We are to test all things. All. Things. Nothing should get into our heads or the heads of our children before it is put to the biblical test.
You can also check out Ephesians 5:8-11 and Romans 12:9. Honestly, Paul makes the case in many places for the need to be on our guards. To not accept things at face value. And to stand firm on the Word.
Let me add here that should someone take the time to study the scriptures and prove me wrong, I would gladly–yes gladly!–change my mind. I know many of you feel the same way. You, along with me, are committed to scriptures and not to your own opinions.
We get no joy out of pointing out false teachers or spending time focused on compromised celebrity Christians. No joy at all. In fact, it deeply saddens us. Those of us who truly have a heart for discernment and see the big picture of what’s going on are not relishing this at all. We are heartbroken at the direction it’s all going and totally baffled that so few people see it.
The question so many of us wonder is why do we so often encounter Christians who are utterly unwilling to look at any proof we may offer regarding a popular book or author or preacher that shows clearly that they are not teaching truth?
And what do we do with this?
What can we do?
We can’t change their minds. Just as we can’t make a reporter do research before printing something as truth in a local newspaper, so we can’t make a Christian study the scriptures and fill them with conviction about their favorite author.
It’s probably one of the hardest things we encounter, quite frankly, this stubborn refusal to see the danger with nary a glimpse at the biblical proof.
I’ve learned there isn’t really anything we can do. We can speak up once or twice. And we can pray.
Until a person is willing to open their eyes to the truth of the state of Christianity in this current culture, there is nothing else we really can do. And to try to do more will often destroy relationships.
But every now and again, God will put someone in our paths who wants to know. Someone who is willing to lift their head out of the sand and face the truth of what’s going on in popular Christian culture. These are the ones we have the joy of serving.
And it is a joy, isn’t it?
If someone would have told me even ten years ago that I would be here–ridiculed and hated for presenting clear proof of the departure of favorite teachers and authors from the scriptures I am not sure I would have believed them. It has changed so fast it makes my head spin. So few people unwilling to see the truth. So few people who care about discernment at all. And then there are those self-proclaimed discerners who care more about attacking and maligning people than they care about God’s Word–destroying and ruining the reputation of anyone who would even lean that way.
It’s a frustrating place to be. And many have backed away because it is just too painful. I get it. I have, too, to a certain extent. And yet, Satan would like nothing more than for us all to back away and let it all happen right under our noses.
Someone once said–
The only thing necessary for the triumph of evil is that good men do nothing.
Let us not be good men and women who do nothing.
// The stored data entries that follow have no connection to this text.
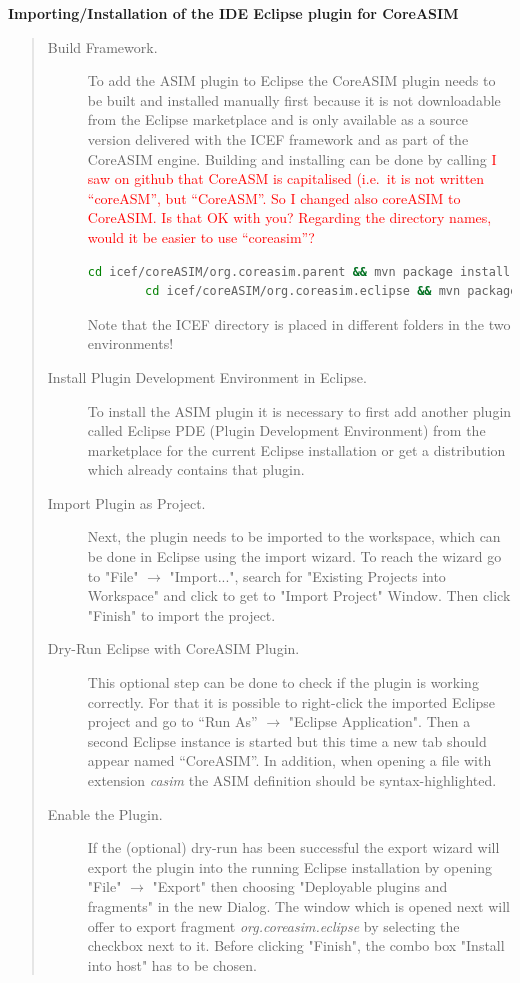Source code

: \textbf{Importing/Installation of the IDE Eclipse plugin for CoreASIM}
\begin{quote}
\small
\begin{description}
	\item[Build Framework.] To add the ASIM plugin to Eclipse the CoreASIM plugin needs to be built and installed  manually first because it is not downloadable from the Eclipse marketplace and is only available as a source version delivered with the ICEF framework and as part of the CoreASIM engine. Building and installing can be done by calling
	\textcolor{red}{I saw on github that CoreASM is capitalised (i.e.\ it is not written ``coreASM'', but ``CoreASM''. So I changed also coreASIM to CoreASIM. Is that OK  with you? Regarding the directory names, would it be easier to use ``coreasim''?}
	\begin{lstlisting}[language=bash]
		cd icef/coreASIM/org.coreasim.parent && mvn package install
		cd icef/coreASIM/org.coreasim.eclipse && mvn package install\end{lstlisting}
	Note that the ICEF directory is placed in different folders in the two environments!
	
	\item[Install Plugin Development Environment in Eclipse.] To install the ASIM plugin it is necessary to first add another plugin called Eclipse PDE (Plugin Development Environment) from the marketplace for the current Eclipse installation or get a distribution which already contains that plugin.
	
	\item[Import Plugin as Project.] Next, the plugin needs to be imported to the workspace, which can be done in Eclipse using the import wizard. To reach the wizard go to "File" $\rightarrow$ "Import...", search for "Existing Projects into Workspace" and click to get to "Import Project" Window. Then click "Finish" to import the project.
	
	\item[Dry-Run Eclipse with CoreASIM Plugin.] This optional step can be done to check if the plugin is working correctly. For that it is possible to right-click the imported Eclipse project and go to ``Run As'' $\rightarrow$ "Eclipse Application". Then a second Eclipse instance is started but this time a new tab should appear named ``CoreASIM''. In addition, when opening a file with extension \textit{casim} the ASIM definition should be syntax-highlighted.

	\item[Enable the Plugin.] If the (optional) dry-run has been successful the export wizard will export the plugin into the running Eclipse installation by opening "File" $\rightarrow$  "Export" then choosing "Deployable plugins and fragments" in the new Dialog. The window which is opened next will offer to export fragment  \textit{org.coreasim.eclipse} by selecting the checkbox next to it. Before clicking "Finish", the combo box "Install into host" has to be chosen.
\end{description}
\end{quote}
Let us gather strength from each other and encourage one another on in this road that God has put us on. And may we remain passionate about staying true to God’s Word. May we never be about our own glory or about ripping people apart. May being unkind never be a part of our ministries. May love be the heart of our ministries.
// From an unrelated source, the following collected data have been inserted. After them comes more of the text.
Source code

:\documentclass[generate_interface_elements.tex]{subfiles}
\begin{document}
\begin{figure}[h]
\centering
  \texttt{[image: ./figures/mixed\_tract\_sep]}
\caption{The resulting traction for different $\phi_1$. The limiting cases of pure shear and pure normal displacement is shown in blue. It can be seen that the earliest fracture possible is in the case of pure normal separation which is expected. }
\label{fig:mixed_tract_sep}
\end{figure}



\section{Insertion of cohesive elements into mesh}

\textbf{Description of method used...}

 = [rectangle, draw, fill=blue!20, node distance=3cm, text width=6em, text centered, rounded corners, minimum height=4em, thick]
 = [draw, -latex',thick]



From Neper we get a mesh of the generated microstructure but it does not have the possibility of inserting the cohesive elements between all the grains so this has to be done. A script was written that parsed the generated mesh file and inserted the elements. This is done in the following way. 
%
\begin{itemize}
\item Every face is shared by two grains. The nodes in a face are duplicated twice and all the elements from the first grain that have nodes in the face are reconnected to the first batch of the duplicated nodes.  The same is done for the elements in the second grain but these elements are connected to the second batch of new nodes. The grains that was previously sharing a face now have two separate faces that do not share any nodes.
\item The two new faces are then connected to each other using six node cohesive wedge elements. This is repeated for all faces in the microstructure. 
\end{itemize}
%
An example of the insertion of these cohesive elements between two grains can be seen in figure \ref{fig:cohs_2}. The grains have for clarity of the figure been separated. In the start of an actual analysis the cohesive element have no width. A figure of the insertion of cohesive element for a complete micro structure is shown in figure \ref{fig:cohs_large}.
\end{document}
Stay strong, my friends. The train has left the station, so to speak, and Christianity will never be the same again.
I’ll close with a familiar story–
A boy and his Grandpa were once walking on the beach where thousands of starfish lay marooned. The tide had gone out and left them helpless. They would dry up and die without intervention. The Grandpa started throwing the starfish back in the ocean one by one.
The boy, scanning the ocean shore, said, “you aren’t really even making a difference.”
Grandpa replied: I am making a difference for that one.
One by one, we, too, can make a difference.